### What to work on:
What is needed is an exact copy of the lines from the start of the records below through the line with "- Initialize a", without the pictures.

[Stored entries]
[Start of Attachment]
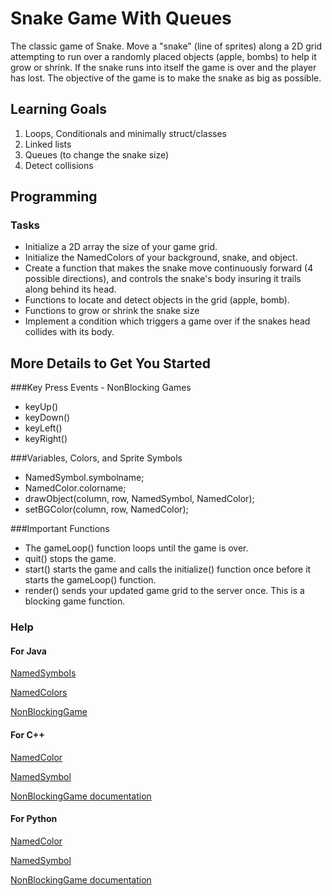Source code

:Snake Game With Queues
======================

The classic game of Snake. Move a "snake" (line of sprites) along a 2D grid attempting to run over a randomly placed objects (apple, bombs) to help it grow or shrink.
If the snake  runs into itself the game is over and the player has lost.
The objective  of the game is to make the snake as big as possible.

Learning Goals
--------------
1. Loops, Conditionals and minimally struct/classes
2. Linked lists
3. Queues (to change the snake size) 
4. Detect collisions

Programming
-----------
### Tasks
- Initialize a 2D array the size of your game grid.
- Initialize the NamedColors of your background, snake, and object.
- Create a function that makes the snake move continuously forward (4 possible directions),
 	and controls the snake's body insuring it trails along behind its head.
- Functions to locate and detect objects in the grid (apple, bomb).
- Functions to grow or shrink the snake size 
- Implement a condition which triggers a game over if the snakes head collides 
	with its body.

More Details to Get You Started
-------------------------------
###Key Press Events - NonBlocking Games
- keyUp()
- keyDown()
- keyLeft()
- keyRight()


###Variables, Colors, and Sprite Symbols
- NamedSymbol.symbolname;
- NamedColor.colorname;
- drawObject(column, row, NamedSymbol, NamedColor);
- setBGColor(column, row, NamedColor);

###Important Functions
- The gameLoop() function loops until the game is over.
- quit() stops the game.
- start() starts the game and calls the initialize() function once before it starts the gameLoop() function.
- render() sends your updated game grid to the server once. This is a blocking game function.

### Help
#### For Java
[NamedSymbols](http://bridgesuncc.github.io/doc/java-api/current/html/enumbridges_1_1base_1_1_named_symbol.html)

[NamedColors](http://bridgesuncc.github.io/doc/java-api/current/html/enumbridges_1_1base_1_1_named_color.html)

[NonBlockingGame](http://bridgesuncc.github.io/doc/java-api/current/html/classbridges_1_1games_1_1_non_blocking_game.html)

#### For C++
[NamedColor](http://bridgesuncc.github.io/doc/cxx-api/current/html/namespacebridges_1_1game.html#afaa832a4322b25b6a4ebfba832f10f26)

[NamedSymbol](http://bridgesuncc.github.io/doc/cxx-api/current/html/namespacebridges_1_1game.html#ab9a19c7ab6e2ebac2f95180e21733487)

[NonBlockingGame documentation](http://bridgesuncc.github.io/doc/cxx-api/current/html/classbridges_1_1game_1_1_non_blocking_game.html)

#### For Python
[NamedColor](http://bridgesuncc.github.io/doc/python-api/current/html/classbridges_1_1named__color_1_1_named_color.html)

[NamedSymbol](http://bridgesuncc.github.io/doc/python-api/current/html/classbridges_1_1named__symbol_1_1_named_symbol.html)

[NonBlockingGame documentation](http://bridgesuncc.github.io/doc/python-api/current/html/classbridges_1_1non__blocking__game_1_1_non_blocking_game.html)
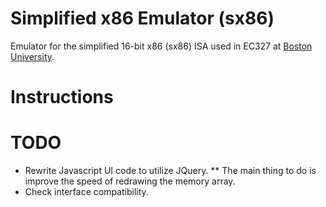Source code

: # Simplified x86 Emulator (sx86)

Emulator for the simplified 16-bit x86 (sx86) ISA used in EC327 at [Boston University](http://www.bu.edu).

# Instructions 

# TODO

* Rewrite Javascript UI code to utilize JQuery.
** The main thing to do is improve the speed of redrawing the memory array.
* Check interface compatibility.

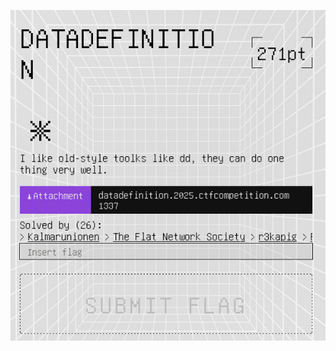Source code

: ![Pasted image 20250629030631.png](../../../../../../../../../../../attachments/Pasted%20image%2020250629030631.png)

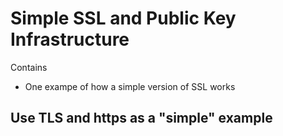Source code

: # Simple SSL and Public Key Infrastructure
Contains
* One exampe of how a simple version of SSL works

## Use TLS and https as a "simple" example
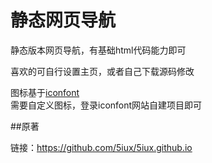 # 静态网页导航
静态版本网页导航，有基础html代码能力即可

喜欢的可自行设置主页，或者自己下载源码修改

图标基于[iconfont](https://www.iconfont.cn/)   
需要自定义图标，登录iconfont网站自建项目即可

##原著

链接：https://github.com/5iux/5iux.github.io

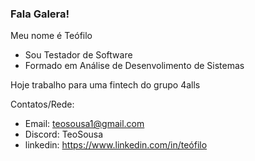 ### Fala Galera!
Meu nome é Teófilo

- Sou Testador de Software
- Formado em Análise de Desenvolimento de Sistemas

Hoje trabalho para uma fintech do grupo 4alls

Contatos/Rede:
- Email: teosousa1@gmail.com
- Discord: TeoSousa
- linkedin: https://www.linkedin.com/in/teófilo
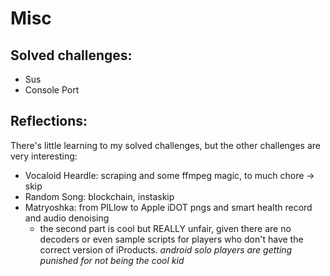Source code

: # Misc

## Solved challenges:

- Sus
- Console Port

## Reflections:

There's little learning to my solved challenges, but the other challenges are very interesting:
- Vocaloid Heardle: scraping and some ffmpeg magic, to much chore -> skip
- Random Song: blockchain, instaskip
- Matryoshka: from PILlow to Apple iDOT pngs and smart health record and audio denoising
  - the second part is cool but REALLY unfair, given there are no decoders or even sample scripts for players who don't have the correct version of iProducts. *android solo players are getting punished for not being the cool kid*

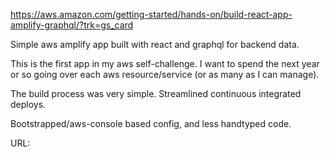 https://aws.amazon.com/getting-started/hands-on/build-react-app-amplify-graphql/?trk=gs_card

Simple aws amplify app built with react and graphql for backend data.

This is the first app in my aws self-challenge. I want to spend the next year or so going over each aws resource/service (or as many as I can manage).


The build process was very simple. Streamlined continuous integrated deploys.

Bootstrapped/aws-console based config, and less handtyped code.

URL:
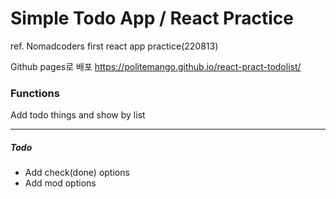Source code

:Simple Todo App / React Practice
======

ref. Nomadcoders
first react app practice(220813)

Github pages로 배포
https://politemango.github.io/react-pract-todolist/

### Functions

Add todo things and show by list

------

##### Todo

- Add check(done) options
- Add mod options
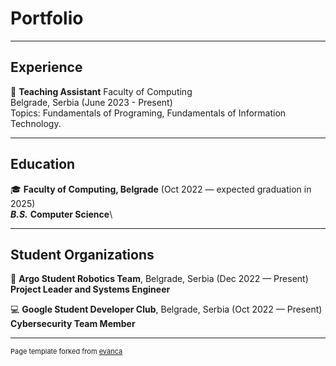 # Portfolio

---

## Experience

📔 **Teaching Assistant** Faculty of Computing\
Belgrade, Serbia (June 2023 - Present)\
Topics: Fundamentals of Programing, Fundamentals of Information Technology.

---

## Education

🎓 **Faculty of Computing, Belgrade** (Oct 2022 — expected graduation in 2025)\
***B.S.*** **Computer Science**\

---

## Student Organizations

🤖 **Argo Student Robotics Team**, Belgrade, Serbia (Dec 2022 — Present)\
**Project Leader and Systems Engineer**

💻 **Google Student Developer Club**, Belgrade, Serbia (Oct 2022 — Present)\
**Cybersecurity Team Member**

---
<p style="font-size:11px">Page template forked from <a href="https://github.com/evanca/quick-portfolio">evanca</a></p>
<!-- Remove above link if you don't want to attibute -->
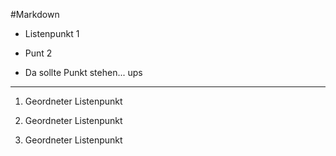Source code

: #Markdown

* Listenpunkt 1

+ Punt 2

- Da sollte Punkt stehen... ups

-------------

1. Geordneter Listenpunkt

2. Geordneter Listenpunkt

1. Geordneter Listenpunkt

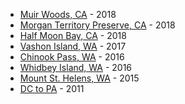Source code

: 
- [Muir Woods, CA](https://www.google.com/maps/dir/Golden+Gate+Park,+San+Francisco,+CA/Muir+Woods+Visitor+Center,+Muir+Woods+Road,+Mill+Valley,+CA/Berkeley,+CA/@37.8497676,-122.4844992,12z/data=!4m20!4m19!1m5!1m1!1s0x808587726045f763:0x71be8b68ef3ba730!2m2!1d-122.4862138!2d37.7694208!1m5!1m1!1s0x8085903936e29ad5:0xe31e5d81fcb8ae37!2m2!1d-122.5724979!2d37.8928503!1m5!1m1!1s0x808579363a8549d3:0x94ea1595a675e993!2m2!1d-122.272747!2d37.8715926!3e0) - 2018
- [Morgan Territory Preserve, CA](https://www.google.com/maps/dir/Downtown+Berkeley+Station,+2160+Shattuck+Ave,+Berkeley,+CA+94704/Indian+Rock+Park,+Indian+Rock+Avenue,+Berkeley,+CA/Shasta+Rd,+Berkeley,+CA+94708/Walnut+Creek,+CA/Morgan+Territory+Regional+Preserve,+Morgan+Territory+Road,+Livermore,+CA/Livermore,+CA/Downtown+Berkeley+Station,+Shattuck+Avenue,+Berkeley,+CA/@37.8310164,-122.2967065,10z/data=!4m44!4m43!1m5!1m1!1s0x80857e9dcbbcfba7:0xad74c1e4918cbdb6!2m2!1d-122.2681472!2d37.8700973!1m5!1m1!1s0x80857eacc1bbc201:0x308dc96761a71463!2m2!1d-122.272961!2d37.8922104!1m5!1m1!1s0x80857c104286aeb5:0xe0e09c72c6c46262!2m2!1d-122.2527514!2d37.8883443!1m5!1m1!1s0x808ff474197ba5f3:0xe06e49972003c36c!2m2!1d-122.0651819!2d37.9100783!1m5!1m1!1s0x808ff07b843ba04f:0xfeffe162d7c2dd01!2m2!1d-121.8146522!2d37.8347879!1m5!1m1!1s0x808fe586385a2071:0x98d32231cb6bd871!2m2!1d-121.7680088!2d37.6818745!1m5!1m1!1s0x80857e9dcbbcfba7:0xad74c1e4918cbdb6!2m2!1d-122.2681472!2d37.8700973!3e0) - 2018
- [Half Moon Bay, CA](https://www.google.com/maps/dir/Berkeley,+CA/The+Ritz-Carlton+Spa,+Half+Moon+Bay,+1+Miramontes+Point+Rd,+Half+Moon+Bay,+CA+94019/Berkeley,+CA/@37.6832464,-122.5302497,10.75z/data=!4m20!4m19!1m5!1m1!1s0x808579363a8549d3:0x94ea1595a675e993!2m2!1d-122.272747!2d37.8715926!1m5!1m1!1s0x808f0b6386560feb:0xf74d980da60e4818!2m2!1d-122.4412633!2d37.4339383!1m5!1m1!1s0x808579363a8549d3:0x94ea1595a675e993!2m2!1d-122.272747!2d37.8715926!3e0) - 2018
- [Vashon Island, WA](https://www.google.com/maps/dir/Seattle,+WA/47.4399651,-122.4496035/47.4216753,-122.4372009/47.3979374,-122.3944952/47.3888989,-122.378925/47.3712516,-122.4230785/47.3891379,-122.448515/47.3593841,-122.5033035/47.437835,-122.5122623/47.6566445,-122.3054076/@47.4116277,-122.484051,12z/data=!4m32!4m31!1m5!1m1!1s0x5490102c93e83355:0x102565466944d59a!2m2!1d-122.3320708!2d47.6062095!1m0!1m0!1m0!1m0!1m0!1m0!1m0!1m15!3m4!1m2!1d-122.4923828!2d47.4698631!3s0x54904f5671a9b5c3:0xc7d6a675e2781777!3m4!1m2!1d-122.4168048!2d47.5739038!3s0x54904091b6a9fe9d:0xb7de02283a13c8a4!3m4!1m2!1d-122.3923319!2d47.5911561!3s0x5490407738becd2f:0x69fc716b89e62b89!1m0!3e0) - 2017
- [Chinook Pass, WA](https://www.google.com/maps/dir/Seattle,+WA/Enumclaw,+WA/Naches,+WA/Bellevue,+WA/@47.1079173,-121.2688238,9z/data=!4m41!4m40!1m10!1m1!1s0x5490102c93e83355:0x102565466944d59a!2m2!1d-122.3320708!2d47.6062095!3m4!1m2!1d-122.083427!2d47.4611358!3s0x549066e52c67ad41:0x9037cfa130f471b2!1m5!1m1!1s0x5490f200a5429a7f:0x548c7379da19426f!2m2!1d-121.9915003!2d47.2042681!1m15!1m1!1s0x54975ffe1ec05ed3:0x72449f153986110!2m2!1d-120.699516!2d46.730958!3m4!1m2!1d-120.5304225!2d46.6430421!3s0x5499d8501f60a5c5:0x6f88807bb2f33faa!3m4!1m2!1d-120.4532765!2d46.7811128!3s0x5499c2c98cb3ce93:0x39c19498cd2f9ede!1m5!1m1!1s0x54906bcfa3a66041:0xbacf5482ead00765!2m2!1d-122.2006786!2d47.610377!3e0) - 2016
- [Whidbey Island, WA](https://www.google.com/maps/dir/University+of+Washington,+Seattle,+WA/48.2193257,-122.6861477/Seattle,+WA/@48.0382667,-123.0173331,9z/am=t/data=!3m1!4b1!4m35!4m34!1m15!1m1!1s0x549014929d8535eb:0x6b742c7901b82ba3!2m2!1d-122.3035199!2d47.6553351!3m4!1m2!1d-122.2777257!2d47.6990289!3s0x549013c0ca29bb4b:0xf5240cafe67a85f3!3m4!1m2!1d-122.303627!2d47.770671!3s0x549010475adb702b:0x4c26e0ee4a03c23b!1m10!3m4!1m2!1d-122.6556552!2d48.1637649!3s0x548ff3bd2f3788b7:0x538a67e9fb3c33ca!3m4!1m2!1d-122.5890038!2d48.0465693!3s0x548ffabc80eca305:0xf500a769d1dc3a1a!1m5!1m1!1s0x5490102c93e83355:0x102565466944d59a!2m2!1d-122.3320708!2d47.6062095!3e0) - 2016
- [Mount St. Helens, WA](https://www.google.com/maps/dir/Seattle,+WA/Mt+St+Helens,+Washington+98616/@46.4463913,-123.52678,8z/am=t/data=!4m14!4m13!1m5!1m1!1s0x5490102c93e83355:0x102565466944d59a!2m2!1d-122.3320708!2d47.6062095!1m5!1m1!1s0x54969956568a2691:0x69ddb4f4b6cf94c7!2m2!1d-122.1955509!2d46.1914006!5i1) - 2015
- [DC to PA]() - 2011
[End of Attachment]
### Reply:
Source code

:Snake Game With Queues
======================

The classic game of Snake. Move a "snake" (line of sprites) along a 2D grid attempting to run over a randomly placed objects (apple, bombs) to help it grow or shrink.
If the snake  runs into itself the game is over and the player has lost.
The objective  of the game is to make the snake as big as possible.

Learning Goals
--------------
1. Loops, Conditionals and minimally struct/classes
2. Linked lists
3. Queues (to change the snake size) 
4. Detect collisions

Programming
-----------
### Tasks
- Initialize a 2D array the size of your game grid.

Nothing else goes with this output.